2006 Changes to Laws Administered by the Commission

Chapter 613 of the Public Laws of 2005
(Effective 8/23/06)

3 M.R.S.A. § 315-A
In addition to maintaining its docket of registered lobbyists and employers, the Commission must develop and maintain a public website that displays: a list of all employers that have employed a lobbyist; a list of all registered lobbyists and associates; a profile of each lobbyist and associate including contact information, names of employers, and, if provided, a photograph of the lobbyist or associate; a profile of each employer with contact information and a list of all lobbyists and associates engaged by them; and a list of all legislative actions that have been lobbied for each employer, including hyperlinks to the summary page of the Legislature’s publicly accessible website for each legislative document listed.

The legislative intent behind this bill originated from the State of Wisconsin lobbyist disclosure site.

Chapter 575 of the Public Laws of 2005
(Effective 8/23/06)

21-A M.R.S.A. § 1012(3)(A)(4) (candidate) and 21-A M.R.S.A. § 1052(4)(A) (PAC)
The definition of candidate and political action committee (PAC) expenditures is expanded to include a payment to a person for the purpose of collecting signatures for an initiated petition.

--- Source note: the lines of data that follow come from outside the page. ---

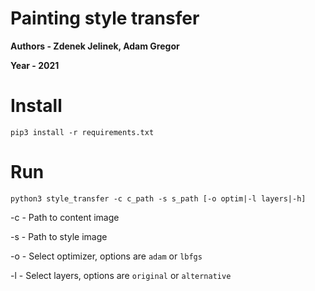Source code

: # Painting style transfer
**Authors - Zdenek Jelinek, Adam Gregor**

**Year - 2021**

# Install
`pip3 install -r requirements.txt`

# Run
`python3 style_transfer -c c_path -s s_path [-o optim|-l layers|-h]`

-c - Path to content image

-s - Path to style image

-o - Select optimizer, options are `adam` or `lbfgs`

-l - Select layers, options are `original` or `alternative`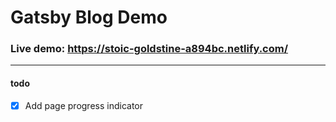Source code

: # Gatsby Blog Demo

### Live demo: https://stoic-goldstine-a894bc.netlify.com/
---
#### todo
- [x] Add page progress indicator
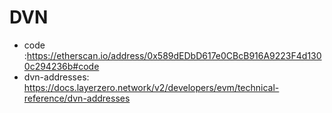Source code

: # DVN

- code :https://etherscan.io/address/0x589dEDbD617e0CBcB916A9223F4d1300c294236b#code
- dvn-addresses: https://docs.layerzero.network/v2/developers/evm/technical-reference/dvn-addresses
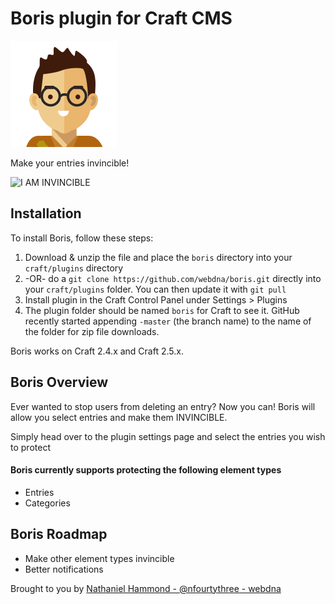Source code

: # Boris plugin for Craft CMS

![Boris](/resources/icon.png)

Make your entries invincible!

![I AM INVINCIBLE](http://x.n43.me/1M300b0w2u1t/boris.gif)

## Installation

To install Boris, follow these steps:

1. Download & unzip the file and place the `boris` directory into your `craft/plugins` directory
1.  -OR- do a `git clone https://github.com/webdna/boris.git` directly into your `craft/plugins` folder.  You can then update it with `git pull`
1. Install plugin in the Craft Control Panel under Settings > Plugins
1. The plugin folder should be named `boris` for Craft to see it.  GitHub recently started appending `-master` (the branch name) to the name of the folder for zip file downloads.

Boris works on Craft 2.4.x and Craft 2.5.x.

## Boris Overview

Ever wanted to stop users from deleting an entry? Now you can! Boris will allow you select entries and make them INVINCIBLE.

Simply head over to the plugin settings page and select the entries you wish to protect

#### Boris currently supports protecting the following element types

- Entries
- Categories

## Boris Roadmap

- Make other element types invincible
- Better notifications

Brought to you by [Nathaniel Hammond - @nfourtythree - webdna](https://webdna.co.uk)
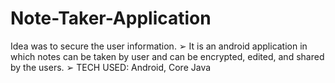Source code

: # Note-Taker-Application
Idea was to secure the user information. ➢ It is an android application in which notes can be taken by user and can be encrypted, edited, and shared by the users. ➢ TECH USED: Android, Core Java
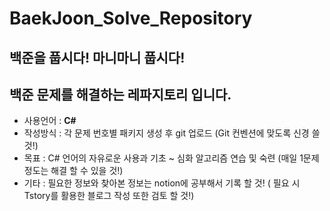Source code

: # BaekJoon_Solve_Repository
백준을 풉시다! 마니마니 풉시다!
---

## 백준 문제를 해결하는 레파지토리 입니다.
- 사용언어 : __C#__
- 작성방식 : 각 문제 번호별 패키지 생성 후 git 업로드 (Git 컨벤션에 맞도록 신경 쓸 것!)
- 목표 : C# 언어의 자유로운 사용과 기초 ~ 심화 알고리즘 연습 및 숙련 (매일 1문제 정도는 해결 할 수 있을 것!)
- 기타 : 필요한 정보와 찾아본 정보는 notion에 공부해서 기록 할 것! ( 필요 시 Tstory를 활용한 블로그 작성 또한 검토 할 것!)
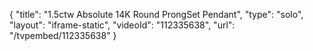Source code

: {
    "title": "1.5ctw Absolute 14K Round ProngSet Pendant",
    "type": "solo",
    "layout": "iframe-static",
    "videoId": "112335638",
    "url": "\/tvpembed\/112335638"
}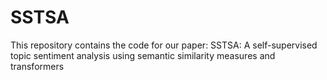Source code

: # SSTSA
This repository contains the code for our paper: SSTSA: A self-supervised topic sentiment analysis using semantic similarity measures and transformers
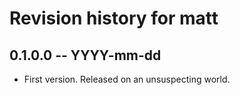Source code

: # Revision history for matt

## 0.1.0.0 -- YYYY-mm-dd

* First version. Released on an unsuspecting world.
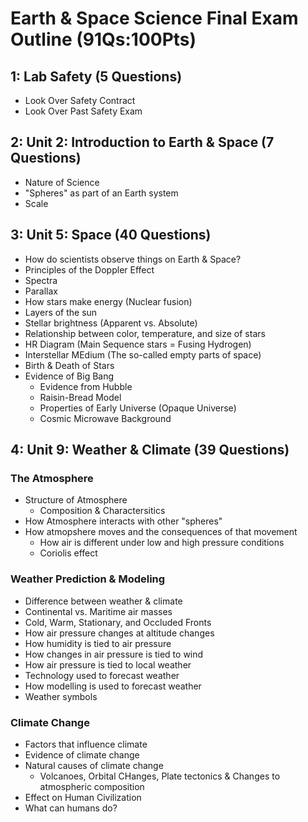 # Earth & Space Science Final Exam Outline (91Qs:100Pts)

## 1: Lab Safety (5 Questions)
- Look Over Safety Contract
- Look Over Past Safety Exam

## 2: Unit 2: Introduction to Earth & Space (7 Questions)
- Nature of Science
- "Spheres" as part of an Earth system
- Scale


## 3: Unit 5: Space (40 Questions)
- How do scientists observe things on Earth & Space?
- Principles of the Doppler Effect
- Spectra
- Parallax
- How stars make energy (Nuclear fusion)
- Layers of the sun
- Stellar brightness (Apparent vs. Absolute)
- Relationship between color, temperature, and size of stars
- HR Diagram (Main Sequence stars = Fusing Hydrogen)
- Interstellar MEdium (The so-called empty parts of space)
- Birth & Death of Stars
- Evidence of Big Bang
  - Evidence from Hubble
  - Raisin-Bread Model
  - Properties of Early Universe (Opaque Universe)
  - Cosmic Microwave Background

## 4: Unit 9: Weather & Climate (39 Questions)
### The Atmosphere
- Structure of Atmosphere
  - Composition & Charactersitics
- How Atmosphere interacts with other "spheres"
- How atmopshere moves and the consequences of that movement
  - How air is different under low and high pressure conditions
  - Coriolis effect

### Weather Prediction & Modeling
- Difference between weather & climate
- Continental vs. Maritime air masses
- Cold, Warm, Stationary, and Occluded Fronts
- How air pressure changes at altitude changes
- How humidity is tied to air pressure
- How changes in air pressure is tied to wind
- How air pressure is tied to local weather
- Technology used to forecast weather
- How modelling is used to forecast weather
- Weather symbols

### Climate Change
- Factors that influence climate
- Evidence of climate change
- Natural causes of climate change
  - Volcanoes, Orbital CHanges, Plate tectonics & Changes to atmospheric composition
- Effect on Human Civilization
- What can humans do?
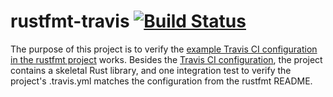 # rustfmt-travis [![Build Status](https://api.travis-ci.org/davidalber/rustfmt-travis.svg)](https://travis-ci.org/davidalber/rustfmt-travis)

The purpose of this project is to verify the [example Travis CI configuration in the rustfmt project](https://github.com/davidalber/rustfmt/tree/travis-config-badge#checking-style-on-a-ci-server) works. Besides the [Travis CI configuration](.travis.yml), the project contains a skeletal Rust library, and one integration test to verify the project's .travis.yml matches the configuration from the rustfmt README.
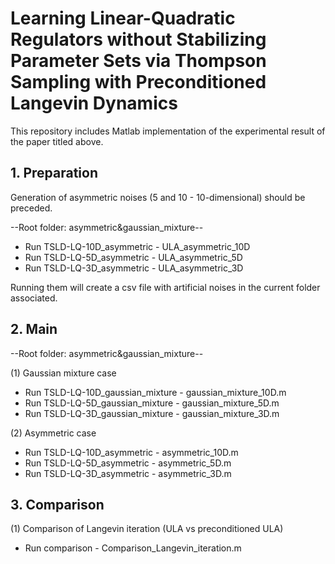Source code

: # Learning Linear-Quadratic Regulators without Stabilizing Parameter Sets via Thompson Sampling with Preconditioned Langevin Dynamics

This repository includes Matlab implementation of the experimental result of the paper titled above. 

## 1. Preparation

Generation of asymmetric noises (5 and 10 - 10-dimensional) should be preceded.

--Root folder: asymmetric&gaussian_mixture--

   * Run TSLD-LQ-10D_asymmetric - ULA_asymmetric_10D
   * Run TSLD-LQ-5D_asymmetric - ULA_asymmetric_5D
   * Run TSLD-LQ-3D_asymmetric - ULA_asymmetric_3D

Running them will create a csv file with artificial noises in the current folder associated.

## 2. Main

--Root folder: asymmetric&gaussian_mixture--

(1) Gaussian mixture case
  * Run TSLD-LQ-10D_gaussian_mixture - gaussian_mixture_10D.m
  * Run TSLD-LQ-5D_gaussian_mixture - gaussian_mixture_5D.m
  * Run TSLD-LQ-3D_gaussian_mixture - gaussian_mixture_3D.m

(2) Asymmetric case
  * Run TSLD-LQ-10D_asymmetric - asymmetric_10D.m
  * Run TSLD-LQ-5D_asymmetric - asymmetric_5D.m
  * Run TSLD-LQ-3D_asymmetric - asymmetric_3D.m

## 3. Comparison

(1) Comparison of Langevin iteration (ULA vs preconditioned ULA)
  * Run comparison - Comparison_Langevin_iteration.m
  <!--* The result is
 <!--![iteration](https://github.com/yeoneung/tsld/assets/102267531/77255a86-0117-4ee8-90aa-7c39c0c7e644)


(2) Comparison between our method and PSRL-LQ (https://ieeexplore.ieee.org/document/8884712)
  * Run comparison - Comparison_regret.m
  * The result is
'''![regret](https://github.com/yeoneung/tsld/assets/102267531/f40bc00c-14e4-4b39-af08-ab9c0247c132)

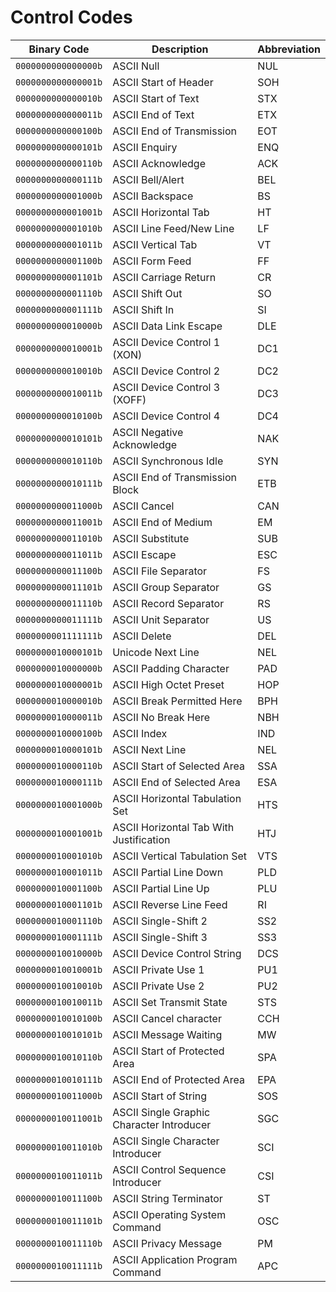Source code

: # Control Codes

| Binary Code         | Description                                                          | Abbreviation |
|---------------------|----------------------------------------------------------------------|--------------|
| `0000000000000000b` | ASCII Null                                     | NUL          |
| `0000000000000001b` | ASCII Start of Header                          | SOH          |
| `0000000000000010b` | ASCII Start of Text                            | STX          |
| `0000000000000011b` | ASCII End of Text                              | ETX          |
| `0000000000000100b` | ASCII End of Transmission                      | EOT          |
| `0000000000000101b` | ASCII Enquiry                                  | ENQ          |
| `0000000000000110b` | ASCII Acknowledge                              | ACK          |
| `0000000000000111b` | ASCII Bell/Alert                               | BEL          |
| `0000000000001000b` | ASCII Backspace                                | BS           |
| `0000000000001001b` | ASCII Horizontal Tab                           | HT           |
| `0000000000001010b` | ASCII Line Feed/New Line                       | LF           |
| `0000000000001011b` | ASCII Vertical Tab                             | VT           |
| `0000000000001100b` | ASCII Form Feed                                | FF           |
| `0000000000001101b` | ASCII Carriage Return                          | CR           |
| `0000000000001110b` | ASCII Shift Out                                | SO           |
| `0000000000001111b` | ASCII Shift In                                 | SI           |
| `0000000000010000b` | ASCII Data Link Escape                         | DLE          |
| `0000000000010001b` | ASCII Device Control 1 (XON)                   | DC1          |
| `0000000000010010b` | ASCII Device Control 2                         | DC2          |
| `0000000000010011b` | ASCII Device Control 3 (XOFF)                  | DC3          |
| `0000000000010100b` | ASCII Device Control 4                         | DC4          |
| `0000000000010101b` | ASCII Negative Acknowledge                     | NAK          |
| `0000000000010110b` | ASCII Synchronous Idle                         | SYN          |
| `0000000000010111b` | ASCII End of Transmission Block                | ETB          |
| `0000000000011000b` | ASCII Cancel                                   | CAN          |
| `0000000000011001b` | ASCII End of Medium                            | EM           |
| `0000000000011010b` | ASCII Substitute                               | SUB          |
| `0000000000011011b` | ASCII Escape                                   | ESC          |
| `0000000000011100b` | ASCII File Separator                           | FS           |
| `0000000000011101b` | ASCII Group Separator                          | GS           |
| `0000000000011110b` | ASCII Record Separator                         | RS           |
| `0000000000011111b` | ASCII Unit Separator                           | US           |
| `0000000001111111b` | ASCII Delete                                   | DEL          |
| `0000000010000101b` | Unicode Next Line                              | NEL          |
| `0000000010000000b` | ASCII Padding Character                        | PAD          |
| `0000000010000001b` | ASCII High Octet Preset                        | HOP          |
| `0000000010000010b` | ASCII Break Permitted Here                     | BPH          |
| `0000000010000011b` | ASCII No Break Here                            | NBH          |
| `0000000010000100b` | ASCII Index                                    | IND          |
| `0000000010000101b` | ASCII Next Line                                | NEL          |
| `0000000010000110b` | ASCII Start of Selected Area                   | SSA          |
| `0000000010000111b` | ASCII End of Selected Area                     | ESA          |
| `0000000010001000b` | ASCII Horizontal Tabulation Set                | HTS          |
| `0000000010001001b` | ASCII Horizontal Tab With Justification        | HTJ          |
| `0000000010001010b` | ASCII Vertical Tabulation Set                  | VTS          |
| `0000000010001011b` | ASCII Partial Line Down                        | PLD          |
| `0000000010001100b` | ASCII Partial Line Up                          | PLU          |
| `0000000010001101b` | ASCII Reverse Line Feed                        | RI           |
| `0000000010001110b` | ASCII Single-Shift 2                           | SS2          |
| `0000000010001111b` | ASCII Single-Shift 3                           | SS3          |
| `0000000010010000b` | ASCII Device Control String                    | DCS          |
| `0000000010010001b` | ASCII Private Use 1                            | PU1          |
| `0000000010010010b` | ASCII Private Use 2                            | PU2          |
| `0000000010010011b` | ASCII Set Transmit State                       | STS          |
| `0000000010010100b` | ASCII Cancel character                         | CCH          |
| `0000000010010101b` | ASCII Message Waiting                          | MW           |
| `0000000010010110b` | ASCII Start of Protected Area                  | SPA          |
| `0000000010010111b` | ASCII End of Protected Area                    | EPA          |
| `0000000010011000b` | ASCII Start of String                          | SOS          |
| `0000000010011001b` | ASCII Single Graphic Character Introducer      | SGC          |
| `0000000010011010b` | ASCII Single Character Introducer              | SCI          |
| `0000000010011011b` | ASCII Control Sequence Introducer              | CSI          |
| `0000000010011100b` | ASCII String Terminator                        | ST           |
| `0000000010011101b` | ASCII Operating System Command                 | OSC          |
| `0000000010011110b` | ASCII Privacy Message                          | PM           |
| `0000000010011111b` | ASCII Application Program Command              | APC          |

21-A M.R.S.A. § 1052(3)(C)
The definition of a contribution to a political action committee is expanded to include funds received by the PAC that are transferred for the purpose of collecting signatures for an initiated petition.

21-A M.R.S.A. § 1052(5)(A)(4)
The definition of political action committee is broadened to include an organization that solicits funds and spends more than $1,500 in a calendar year for the collection of signatures for a direct initiative.

21-A M.R.S.A. § 1053
Expenditures to collect signatures for a direct initiative are now counted toward the $1,500 threshold which requires an organization to register as a political action committee.

21-A M.R.S.A. § 1058
The following sentence has been stricken from this section:

Any person or organization organized to oppose a question to be voted on by the electorate at referendum shall report, within 10 days following the drafting of the question by the Secretary of State and prior to the distribution of any petitions for voter signatures pursuant to chapter 11, to the commission as required in this section and sections 1059 and 1060.
21-A M.R.S.A. § 1060(4)
The itemized expenditures of a PAC must include those expenditures made by a person hired by the PAC for the collection of petition signatures, including the date and reason of the expenditure.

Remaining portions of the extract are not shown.